* [PROBLEM DETAILS]: What you need to produce from the material below is an exact transcription of the lines from the one with "La mise en accessibilité" through the one with "[Comment produire un", both included, and no other line.
GIVEN DATA Start Marker
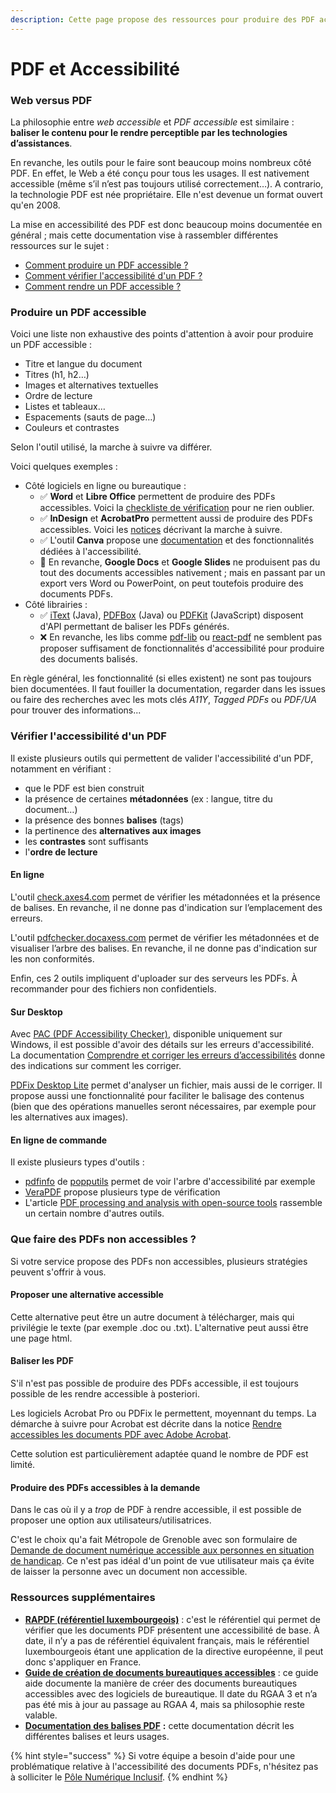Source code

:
 ```yaml
---
description: Cette page propose des ressources pour produire des PDF accessibles
---
```


# PDF et Accessibilité

### Web versus PDF

La philosophie entre _web accessible_ et _PDF accessible_ est similaire : **baliser le contenu pour le rendre perceptible par les technologies d’assistances**.

En revanche, les outils pour le faire sont beaucoup moins nombreux côté PDF. En effet, le Web a été conçu pour tous les usages. Il est nativement accessible (même s’il n’est pas toujours utilisé correctement…). A contrario, la technologie PDF est née propriétaire. Elle n'est devenue un format ouvert qu'en 2008.

La mise en accessibilité des PDF est donc beaucoup moins documentée en général ; mais cette documentation vise à rassembler différentes ressources sur le sujet :

* [Comment produire un PDF accessible ?](pdf-et-accessibilite.md#produire-un-pdf-accessible)
* [Comment vérifier l'accessibilité d'un PDF ?](pdf-et-accessibilite.md#verifier-laccessibilite-dun-pdf)
* [Comment rendre un PDF accessible ?](pdf-et-accessibilite.md#que-faire-des-pdfs-non-accessibles)

### Produire un PDF accessible

Voici une liste non exhaustive des points d'attention à avoir pour produire un PDF accessible :

* Titre et langue du document
* Titres (h1, h2…)
* Images et alternatives textuelles
* Ordre de lecture
* Listes et tableaux…
* Espacements (sauts de page…)
* Couleurs et contrastes

Selon l'outil utilisé, la marche à suivre va différer.

Voici quelques exemples :

* Côté logiciels en ligne ou bureautique :
  * ✅ **Word** et **Libre Office** permettent de produire des PDFs accessibles. Voici la [checkliste de vérification](https://design.numerique.gouv.fr/outils/checklist-pdf/) pour ne rien oublier.
  * ✅ **InDesign** et **AcrobatPro** permettent aussi de produire des PDFs accessibles. Voici les [notices](https://www.pdf-accessible.com/notices-accessibilite-indesign-acrobat/) décrivant la marche à suivre.
  * ✅ L'outil **Canva** propose une [documentation](https://www.canva.com/help/pdf-accessibility-features/) et des fonctionnalités dédiées à l'accessibilité.
  * 😬 En revanche, **Google Docs** et **Google Slides** ne produisent pas du tout des documents accessibles nativement ; mais en passant par un export vers Word ou PowerPoint, on peut toutefois produire des documents PDFs.
* Côté librairies :
  * ✅ [iText](https://itextpdf.com/) (Java), [PDFBox](https://pdfbox.apache.org/) (Java) ou [PDFKit](https://pdfkit.org/) (JavaScript) disposent d'API permettant de baliser les PDFs générés.
  * ❌ En revanche, les libs comme [pdf-lib](https://pdf-lib.js.org/) ou [react-pdf](https://react-pdf.org/components) ne semblent pas proposer suffisament de fonctionnalités d'accessibilité pour produire des documents balisés.

En règle général, les fonctionnalité (si elles existent) ne sont pas toujours bien documentées. Il faut fouiller la documentation, regarder dans les issues ou faire des recherches avec les mots clés _A11Y_, _Tagged PDFs_ ou _PDF/UA_ pour trouver des informations...

### Vérifier l'accessibilité d'un PDF

Il existe plusieurs outils qui permettent de valider l'accessibilité d'un PDF, notamment en vérifiant :

* que le PDF est bien construit
* la présence de certaines **métadonnées** (ex : langue, titre du document…)
* la présence des bonnes **balises** (tags)
* la pertinence des **alternatives aux images**
* les **contrastes** sont suffisants
* l'**ordre de lecture**

#### En ligne

L'outil [check.axes4.com](https://check.axes4.com/en) permet de vérifier les métadonnées et la présence de balises. En revanche, il ne donne pas d'indication sur l’emplacement des erreurs.

L'outil [pdfchecker.docaxess.com](https://pdfchecker.docaxess.com/) permet de vérifier les métadonnées et de visualiser l’arbre des balises. En revanche, il ne donne pas d'indication sur les non conformités.

Enfin, ces 2 outils impliquent d'uploader sur des serveurs les PDFs. À recommander pour des fichiers non confidentiels.

#### Sur Desktop

Avec [PAC (PDF Accessibility Checker)](https://pac.pdf-accessibility.org/en), disponible uniquement sur Windows, il est possible d'avoir des détails sur les erreurs d'accessibilité. La documentation [Comprendre et corriger les erreurs d’accessibilités](https://tanaguru.com/pac-comprendre-et-corriger-les-erreurs-daccessibilite) donne des indications sur comment les corriger.

[PDFix Desktop Lite](https://pdfix.net/products/pdfix-desktop-lite/) permet d'analyser un fichier, mais aussi de le corriger. Il propose aussi une fonctionnalité pour faciliter le balisage des contenus (bien que des opérations manuelles seront nécessaires, par exemple pour les alternatives aux images).

#### En ligne de commande

Il existe plusieurs types d'outils :

* [pdfinfo](https://www.mankier.com/1/pdfinfo) de [popputils](https://pypi.org/project/poppler-utils/) permet de voir l'arbre d'accessibilité par exemple
* [VeraPDF](https://docs.verapdf.org/cli/) propose plusieurs type de vérification
* L'article [PDF processing and analysis with open-source tools](https://bitsgalore.org/2021/09/06/pdf-processing-and-analysis-with-open-source-tools.html) rassemble un certain nombre d'autres outils.

### Que faire des PDFs non accessibles ?

Si votre service propose des PDFs non accessibles, plusieurs stratégies peuvent s'offrir à vous.

#### Proposer une alternative accessible

Cette alternative peut être un autre document à télécharger, mais qui privilégie le texte (par exemple .doc ou .txt). L'alternative peut aussi être une page html.

#### Baliser les PDF

S'il n'est pas possible de produire des PDFs accessible, il est toujours possible de les rendre accessible à posteriori.

Les logiciels Acrobat Pro ou PDFix le permettent, moyennant du temps. La démarche à suivre pour Acrobat est décrite dans la notice [Rendre accessibles les documents PDF avec Adobe Acrobat](https://www.pdf-accessible.com/notices-accessibilite-indesign-acrobat/#acrobat).

Cette solution est particulièrement adaptée quand le nombre de PDF est limité.

#### Produire des PDFs accessibles à la demande

Dans le cas où il y a _trop_ de PDF à rendre accessible, il est possible de proposer une option aux utilisateurs/utilisatrices.

C'est le choix qu'a fait Métropole de Grenoble avec son formulaire de [Demande de document numérique accessible aux personnes en situation de handicap](https://www.grenoblealpesmetropole.fr/621-demande-de-document-numerique-accessible.htm). Ce n'est pas idéal d'un point de vue utilisateur mais ça évite de laisser la personne avec un document non accessible.

### Ressources supplémentaires

* [**RAPDF (référentiel luxembourgeois)**](https://accessibilite.public.lu/fr/rapdf1/) : c'est le référentiel qui permet de vérifier que les documents PDF présentent une accessibilité de base. À date, il n’y a pas de référentiel équivalent français, mais le référentiel luxembourgeois étant une application de la directive européenne, il peut donc s'appliquer en France.
* [**Guide de création de documents bureautiques accessibles**](https://disic.github.io/guides-documents_bureautiques_accessibles/html/) : ce guide aide documente la manière de créer des documents bureautiques accessibles avec des logiciels de bureautique. Il date du RGAA 3 et n’a pas été mis à jour au passage au RGAA 4, mais sa philosophie reste valable.
* [**Documentation des balises PDF**](https://design.ipedis.com/5dda74a23/p/122882-overview) **:** cette documentation décrit les différentes balises et leurs usages.

{% hint style="success" %}
Si votre équipe a besoin d'aide pour une problématique relative à l'accessibilité des documents PDFs, n'hésitez pas à solliciter le [Pôle Numérique Inclusif](../../../../solliciter-et-contribuer-a-la-communaute/je-sollicite-de-laide-transverse/aide-transverse-pole-numerique-inclusif.md).&#x20;
{% endhint %}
GIVEN DATA End Marker
* [ANSWER TO THIS TASK]:
La mise en accessibilité des PDF est donc beaucoup moins documentée en général ; mais cette documentation vise à rassembler différentes ressources sur le sujet :

* [Comment produire un PDF accessible ?](pdf-et-accessibilite.md#produire-un-pdf-accessible)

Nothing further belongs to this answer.